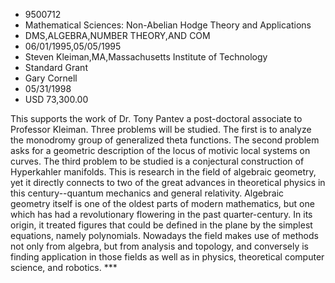 
* 9500712
* Mathematical Sciences: Non-Abelian Hodge Theory and Applications
* DMS,ALGEBRA,NUMBER THEORY,AND COM
* 06/01/1995,05/05/1995
* Steven Kleiman,MA,Massachusetts Institute of Technology
* Standard Grant
* Gary Cornell
* 05/31/1998
* USD 73,300.00

This supports the work of Dr. Tony Pantev a post-doctoral associate to Professor
Kleiman. Three problems will be studied. The first is to analyze the monodromy
group of generalized theta functions. The second problem asks for a geometric
description of the locus of motivic local systems on curves. The third problem
to be studied is a conjectural construction of Hyperkahler manifolds. This is
research in the field of algebraic geometry, yet it directly connects to two of
the great advances in theoretical physics in this century--quantum mechanics and
general relativity. Algebraic geometry itself is one of the oldest parts of
modern mathematics, but one which has had a revolutionary flowering in the past
quarter-century. In its origin, it treated figures that could be defined in the
plane by the simplest equations, namely polynomials. Nowadays the field makes
use of methods not only from algebra, but from analysis and topology, and
conversely is finding application in those fields as well as in physics,
theoretical computer science, and robotics. ***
******
Should the entries hold any pictures, please omit those and print the remaining text exactly.

* 9500712
* Mathematical Sciences: Non-Abelian Hodge Theory and Applications
* DMS,ALGEBRA,NUMBER THEORY,AND COM
* 06/01/1995,05/05/1995
* Steven Kleiman,MA,Massachusetts Institute of Technology
* Standard Grant
* Gary Cornell
* 05/31/1998
* USD 73,300.00

This supports the work of Dr. Tony Pantev a post-doctoral associate to Professor
Kleiman. Three problems will be studied. The first is to analyze the monodromy
group of generalized theta functions. The second problem asks for a geometric
description of the locus of motivic local systems on curves. The third problem
to be studied is a conjectural construction of Hyperkahler manifolds. This is
research in the field of algebraic geometry, yet it directly connects to two of
the great advances in theoretical physics in this century--quantum mechanics and
general relativity. Algebraic geometry itself is one of the oldest parts of
modern mathematics, but one which has had a revolutionary flowering in the past
quarter-century. In its origin, it treated figures that could be defined in the
plane by the simplest equations, namely polynomials. Nowadays the field makes
use of methods not only from algebra, but from analysis and topology, and
conversely is finding application in those fields as well as in physics,
theoretical computer science, and robotics. ***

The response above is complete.